Work required:
Look through the entries below and report how many lines hold the string "relative". Only the number is wanted.
Data for this task Block Start
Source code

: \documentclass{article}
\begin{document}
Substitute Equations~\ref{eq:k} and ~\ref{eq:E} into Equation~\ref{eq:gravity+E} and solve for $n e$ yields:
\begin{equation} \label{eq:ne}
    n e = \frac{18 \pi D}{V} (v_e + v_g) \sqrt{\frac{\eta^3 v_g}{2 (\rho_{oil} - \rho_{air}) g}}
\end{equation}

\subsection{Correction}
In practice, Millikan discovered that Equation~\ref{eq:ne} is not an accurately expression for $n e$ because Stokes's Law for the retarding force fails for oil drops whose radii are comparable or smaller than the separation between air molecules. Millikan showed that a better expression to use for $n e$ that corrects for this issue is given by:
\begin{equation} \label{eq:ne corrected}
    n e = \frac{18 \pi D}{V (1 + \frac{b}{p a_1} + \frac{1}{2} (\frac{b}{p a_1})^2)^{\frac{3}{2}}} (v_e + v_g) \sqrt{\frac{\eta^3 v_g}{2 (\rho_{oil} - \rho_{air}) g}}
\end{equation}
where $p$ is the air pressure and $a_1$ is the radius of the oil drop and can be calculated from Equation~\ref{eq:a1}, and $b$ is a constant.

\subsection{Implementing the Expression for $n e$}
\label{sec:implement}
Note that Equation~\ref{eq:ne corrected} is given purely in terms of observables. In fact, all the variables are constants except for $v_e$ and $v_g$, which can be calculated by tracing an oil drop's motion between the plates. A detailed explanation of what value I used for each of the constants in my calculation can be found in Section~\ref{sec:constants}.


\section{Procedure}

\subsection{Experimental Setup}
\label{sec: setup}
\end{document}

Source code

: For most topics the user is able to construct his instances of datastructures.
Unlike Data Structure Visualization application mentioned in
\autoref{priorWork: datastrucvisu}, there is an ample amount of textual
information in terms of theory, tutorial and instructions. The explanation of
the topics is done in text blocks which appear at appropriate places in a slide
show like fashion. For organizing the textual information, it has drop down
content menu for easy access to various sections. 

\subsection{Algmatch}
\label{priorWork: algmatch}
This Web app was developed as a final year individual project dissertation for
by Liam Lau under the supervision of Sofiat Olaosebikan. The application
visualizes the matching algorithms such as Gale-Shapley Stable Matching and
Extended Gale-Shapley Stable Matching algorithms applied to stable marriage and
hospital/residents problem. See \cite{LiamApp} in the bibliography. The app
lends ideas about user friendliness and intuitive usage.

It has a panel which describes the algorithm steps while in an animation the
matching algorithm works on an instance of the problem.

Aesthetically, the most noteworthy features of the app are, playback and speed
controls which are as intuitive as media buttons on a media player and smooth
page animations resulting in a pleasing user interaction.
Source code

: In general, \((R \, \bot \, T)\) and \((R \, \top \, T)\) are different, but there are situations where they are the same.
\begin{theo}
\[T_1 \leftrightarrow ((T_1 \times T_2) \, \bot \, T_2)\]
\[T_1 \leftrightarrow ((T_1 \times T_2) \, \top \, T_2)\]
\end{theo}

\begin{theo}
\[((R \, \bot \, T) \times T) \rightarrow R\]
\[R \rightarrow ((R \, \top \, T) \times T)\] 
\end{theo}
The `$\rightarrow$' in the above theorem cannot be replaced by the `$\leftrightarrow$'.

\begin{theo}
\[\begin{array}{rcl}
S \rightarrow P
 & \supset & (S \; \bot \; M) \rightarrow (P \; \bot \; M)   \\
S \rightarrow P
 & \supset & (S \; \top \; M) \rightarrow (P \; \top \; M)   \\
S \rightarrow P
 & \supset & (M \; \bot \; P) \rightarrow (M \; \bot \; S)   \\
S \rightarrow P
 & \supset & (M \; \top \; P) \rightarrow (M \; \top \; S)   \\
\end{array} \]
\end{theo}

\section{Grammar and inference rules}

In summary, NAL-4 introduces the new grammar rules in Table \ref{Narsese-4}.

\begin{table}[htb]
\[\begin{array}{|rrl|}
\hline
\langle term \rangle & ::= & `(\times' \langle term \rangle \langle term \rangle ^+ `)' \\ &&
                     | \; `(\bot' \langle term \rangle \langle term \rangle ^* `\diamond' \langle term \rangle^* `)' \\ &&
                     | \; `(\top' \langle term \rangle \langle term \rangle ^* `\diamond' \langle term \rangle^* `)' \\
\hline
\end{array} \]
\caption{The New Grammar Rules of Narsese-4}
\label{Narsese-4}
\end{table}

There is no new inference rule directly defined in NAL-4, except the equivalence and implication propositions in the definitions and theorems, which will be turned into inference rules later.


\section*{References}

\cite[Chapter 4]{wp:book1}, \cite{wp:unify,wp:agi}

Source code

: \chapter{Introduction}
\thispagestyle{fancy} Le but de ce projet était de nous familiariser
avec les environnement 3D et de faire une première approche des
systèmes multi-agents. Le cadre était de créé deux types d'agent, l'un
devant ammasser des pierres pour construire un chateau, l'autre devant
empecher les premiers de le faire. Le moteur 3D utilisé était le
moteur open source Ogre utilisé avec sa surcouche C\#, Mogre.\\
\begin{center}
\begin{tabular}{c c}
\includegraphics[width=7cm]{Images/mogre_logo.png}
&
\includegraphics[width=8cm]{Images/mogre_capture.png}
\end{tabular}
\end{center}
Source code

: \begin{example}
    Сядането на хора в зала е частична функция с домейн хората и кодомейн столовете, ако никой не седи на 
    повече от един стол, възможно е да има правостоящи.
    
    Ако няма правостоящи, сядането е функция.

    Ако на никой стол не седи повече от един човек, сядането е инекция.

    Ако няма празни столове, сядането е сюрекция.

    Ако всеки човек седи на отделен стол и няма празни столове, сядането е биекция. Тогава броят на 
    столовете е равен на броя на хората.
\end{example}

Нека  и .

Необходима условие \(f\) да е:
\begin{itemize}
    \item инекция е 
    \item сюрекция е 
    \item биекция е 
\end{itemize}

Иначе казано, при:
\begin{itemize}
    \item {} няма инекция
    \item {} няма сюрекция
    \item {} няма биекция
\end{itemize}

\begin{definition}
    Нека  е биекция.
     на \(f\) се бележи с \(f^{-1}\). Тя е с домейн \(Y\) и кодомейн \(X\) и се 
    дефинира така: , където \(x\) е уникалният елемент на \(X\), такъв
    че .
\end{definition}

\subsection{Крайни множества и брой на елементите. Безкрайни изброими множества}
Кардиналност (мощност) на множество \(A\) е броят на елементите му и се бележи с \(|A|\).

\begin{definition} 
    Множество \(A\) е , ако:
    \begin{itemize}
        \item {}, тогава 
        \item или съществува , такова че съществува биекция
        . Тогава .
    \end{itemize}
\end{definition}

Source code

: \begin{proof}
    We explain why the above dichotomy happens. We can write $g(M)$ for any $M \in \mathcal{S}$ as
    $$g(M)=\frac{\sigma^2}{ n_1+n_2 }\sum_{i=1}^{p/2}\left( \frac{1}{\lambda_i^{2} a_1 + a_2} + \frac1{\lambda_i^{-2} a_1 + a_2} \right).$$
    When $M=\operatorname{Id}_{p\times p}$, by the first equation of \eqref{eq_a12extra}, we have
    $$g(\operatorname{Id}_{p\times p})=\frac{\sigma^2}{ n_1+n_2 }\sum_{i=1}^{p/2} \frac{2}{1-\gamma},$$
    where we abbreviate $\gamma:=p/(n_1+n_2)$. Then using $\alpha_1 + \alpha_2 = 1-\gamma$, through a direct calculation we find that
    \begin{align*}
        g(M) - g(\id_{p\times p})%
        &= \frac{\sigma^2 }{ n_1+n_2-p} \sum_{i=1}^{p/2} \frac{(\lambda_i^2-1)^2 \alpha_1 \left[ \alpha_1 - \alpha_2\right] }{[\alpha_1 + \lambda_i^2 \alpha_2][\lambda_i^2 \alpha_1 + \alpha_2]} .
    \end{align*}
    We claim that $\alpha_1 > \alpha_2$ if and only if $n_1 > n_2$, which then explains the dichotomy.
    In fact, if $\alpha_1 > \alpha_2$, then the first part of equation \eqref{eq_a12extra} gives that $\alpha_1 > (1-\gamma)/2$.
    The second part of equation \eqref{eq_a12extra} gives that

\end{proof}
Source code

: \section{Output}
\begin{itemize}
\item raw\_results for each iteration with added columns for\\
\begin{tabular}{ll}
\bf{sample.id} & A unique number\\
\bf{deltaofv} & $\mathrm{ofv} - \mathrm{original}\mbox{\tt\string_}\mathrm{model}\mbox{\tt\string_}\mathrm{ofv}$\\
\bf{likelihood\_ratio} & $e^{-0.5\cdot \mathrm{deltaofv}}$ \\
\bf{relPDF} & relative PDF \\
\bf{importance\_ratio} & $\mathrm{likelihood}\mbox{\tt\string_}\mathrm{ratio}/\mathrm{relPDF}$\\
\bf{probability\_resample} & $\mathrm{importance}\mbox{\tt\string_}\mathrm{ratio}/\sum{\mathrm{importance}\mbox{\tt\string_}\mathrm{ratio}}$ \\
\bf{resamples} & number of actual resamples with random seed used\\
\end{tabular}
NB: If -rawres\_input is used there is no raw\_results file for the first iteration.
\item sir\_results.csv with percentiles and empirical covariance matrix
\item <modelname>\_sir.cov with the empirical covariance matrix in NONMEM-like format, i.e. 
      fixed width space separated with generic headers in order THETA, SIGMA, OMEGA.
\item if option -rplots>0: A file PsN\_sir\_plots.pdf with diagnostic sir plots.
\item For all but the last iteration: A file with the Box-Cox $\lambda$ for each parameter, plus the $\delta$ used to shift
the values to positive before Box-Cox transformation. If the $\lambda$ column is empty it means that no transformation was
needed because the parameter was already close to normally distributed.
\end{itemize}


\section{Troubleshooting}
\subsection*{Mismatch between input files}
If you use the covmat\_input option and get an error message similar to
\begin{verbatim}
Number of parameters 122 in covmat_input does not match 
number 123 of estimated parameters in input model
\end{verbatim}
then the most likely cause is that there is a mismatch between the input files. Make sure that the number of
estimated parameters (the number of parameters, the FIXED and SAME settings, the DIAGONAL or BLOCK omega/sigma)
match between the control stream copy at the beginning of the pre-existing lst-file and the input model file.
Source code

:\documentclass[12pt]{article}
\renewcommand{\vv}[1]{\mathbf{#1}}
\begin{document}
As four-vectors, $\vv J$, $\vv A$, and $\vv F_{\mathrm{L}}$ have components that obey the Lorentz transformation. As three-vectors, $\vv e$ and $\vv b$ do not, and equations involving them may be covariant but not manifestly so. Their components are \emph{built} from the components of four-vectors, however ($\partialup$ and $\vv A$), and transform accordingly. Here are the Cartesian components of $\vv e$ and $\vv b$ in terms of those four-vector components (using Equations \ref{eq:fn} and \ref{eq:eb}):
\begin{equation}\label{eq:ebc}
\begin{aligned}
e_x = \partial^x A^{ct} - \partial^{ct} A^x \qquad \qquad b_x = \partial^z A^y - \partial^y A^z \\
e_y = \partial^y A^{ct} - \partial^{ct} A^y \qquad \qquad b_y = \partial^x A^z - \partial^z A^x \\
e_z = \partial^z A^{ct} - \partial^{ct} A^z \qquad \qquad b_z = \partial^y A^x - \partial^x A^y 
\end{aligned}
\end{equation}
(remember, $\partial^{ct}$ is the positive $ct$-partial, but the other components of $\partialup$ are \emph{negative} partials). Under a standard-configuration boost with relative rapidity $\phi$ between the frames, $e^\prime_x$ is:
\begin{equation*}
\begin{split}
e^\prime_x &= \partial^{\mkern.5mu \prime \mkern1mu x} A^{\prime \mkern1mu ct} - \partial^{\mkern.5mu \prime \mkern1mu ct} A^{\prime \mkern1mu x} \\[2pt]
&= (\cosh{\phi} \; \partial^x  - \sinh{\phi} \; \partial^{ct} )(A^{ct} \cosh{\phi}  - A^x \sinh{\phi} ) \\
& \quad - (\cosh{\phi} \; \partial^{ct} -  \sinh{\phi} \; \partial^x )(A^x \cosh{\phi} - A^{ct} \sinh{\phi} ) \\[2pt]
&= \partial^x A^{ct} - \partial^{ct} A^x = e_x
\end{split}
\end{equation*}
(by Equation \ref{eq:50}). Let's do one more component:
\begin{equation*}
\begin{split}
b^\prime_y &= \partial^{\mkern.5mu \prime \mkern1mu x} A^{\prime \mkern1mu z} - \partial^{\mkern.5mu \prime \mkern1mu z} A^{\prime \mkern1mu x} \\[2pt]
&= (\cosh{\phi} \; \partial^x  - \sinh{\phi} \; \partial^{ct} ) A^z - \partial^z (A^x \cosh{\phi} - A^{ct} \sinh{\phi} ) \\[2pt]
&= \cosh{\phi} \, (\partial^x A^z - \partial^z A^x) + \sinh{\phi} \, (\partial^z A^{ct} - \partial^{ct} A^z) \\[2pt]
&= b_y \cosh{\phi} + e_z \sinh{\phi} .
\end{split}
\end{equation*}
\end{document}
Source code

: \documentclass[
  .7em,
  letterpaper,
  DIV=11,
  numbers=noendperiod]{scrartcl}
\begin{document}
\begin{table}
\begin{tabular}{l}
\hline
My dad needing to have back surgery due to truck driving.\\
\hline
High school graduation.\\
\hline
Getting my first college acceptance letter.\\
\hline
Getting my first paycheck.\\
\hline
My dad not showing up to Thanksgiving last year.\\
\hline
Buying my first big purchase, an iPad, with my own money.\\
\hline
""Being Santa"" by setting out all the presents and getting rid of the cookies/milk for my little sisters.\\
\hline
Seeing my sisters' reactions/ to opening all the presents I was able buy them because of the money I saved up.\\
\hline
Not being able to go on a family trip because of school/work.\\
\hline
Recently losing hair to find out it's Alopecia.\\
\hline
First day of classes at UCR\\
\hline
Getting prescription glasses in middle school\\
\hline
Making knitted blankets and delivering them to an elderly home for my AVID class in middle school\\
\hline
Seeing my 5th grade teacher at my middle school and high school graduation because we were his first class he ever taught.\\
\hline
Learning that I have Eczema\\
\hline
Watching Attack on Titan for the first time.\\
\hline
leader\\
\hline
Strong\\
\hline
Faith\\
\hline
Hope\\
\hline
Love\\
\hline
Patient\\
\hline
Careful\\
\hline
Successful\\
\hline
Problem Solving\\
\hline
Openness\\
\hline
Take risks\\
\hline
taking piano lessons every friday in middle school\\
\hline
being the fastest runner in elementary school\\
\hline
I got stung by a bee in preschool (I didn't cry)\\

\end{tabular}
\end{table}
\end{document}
Data for this task Block End
Exercise output:
2